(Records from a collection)
____
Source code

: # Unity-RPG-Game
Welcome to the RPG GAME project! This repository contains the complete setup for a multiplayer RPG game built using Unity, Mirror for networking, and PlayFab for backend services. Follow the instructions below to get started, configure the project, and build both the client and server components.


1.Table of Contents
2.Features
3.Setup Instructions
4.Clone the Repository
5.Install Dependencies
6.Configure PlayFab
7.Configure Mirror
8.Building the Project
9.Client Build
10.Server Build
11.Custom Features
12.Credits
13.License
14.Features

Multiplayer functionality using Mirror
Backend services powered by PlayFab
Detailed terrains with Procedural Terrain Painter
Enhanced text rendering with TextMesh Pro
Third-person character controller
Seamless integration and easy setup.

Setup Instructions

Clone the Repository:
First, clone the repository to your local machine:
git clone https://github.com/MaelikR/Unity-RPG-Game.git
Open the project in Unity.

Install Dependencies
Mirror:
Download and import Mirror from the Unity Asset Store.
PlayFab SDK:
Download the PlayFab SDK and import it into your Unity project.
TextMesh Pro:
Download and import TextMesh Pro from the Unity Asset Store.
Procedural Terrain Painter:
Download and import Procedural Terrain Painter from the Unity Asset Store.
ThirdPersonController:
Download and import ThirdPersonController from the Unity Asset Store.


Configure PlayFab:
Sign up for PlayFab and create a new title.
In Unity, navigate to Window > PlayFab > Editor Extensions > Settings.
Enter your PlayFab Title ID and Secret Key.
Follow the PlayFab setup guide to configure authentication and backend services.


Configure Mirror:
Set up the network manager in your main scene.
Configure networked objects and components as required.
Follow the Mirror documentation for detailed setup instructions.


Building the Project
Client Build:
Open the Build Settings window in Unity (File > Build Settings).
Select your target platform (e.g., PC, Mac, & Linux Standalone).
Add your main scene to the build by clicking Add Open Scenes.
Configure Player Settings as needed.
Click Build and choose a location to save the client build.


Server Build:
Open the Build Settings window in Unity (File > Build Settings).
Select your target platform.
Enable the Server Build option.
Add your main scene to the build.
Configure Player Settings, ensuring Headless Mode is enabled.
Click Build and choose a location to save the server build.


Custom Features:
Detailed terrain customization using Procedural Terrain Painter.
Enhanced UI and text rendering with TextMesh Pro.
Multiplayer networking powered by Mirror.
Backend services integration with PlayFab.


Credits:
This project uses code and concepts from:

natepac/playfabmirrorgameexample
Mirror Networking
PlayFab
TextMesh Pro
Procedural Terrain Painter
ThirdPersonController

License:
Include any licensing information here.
____
• What you will do
Each line above with the word "Open" needs to be copied.

• Solution to the exercise
Open the project in Unity.
Open the Build Settings window in Unity (File > Build Settings).
Add your main scene to the build by clicking Add Open Scenes.
Open the Build Settings window in Unity (File > Build Settings).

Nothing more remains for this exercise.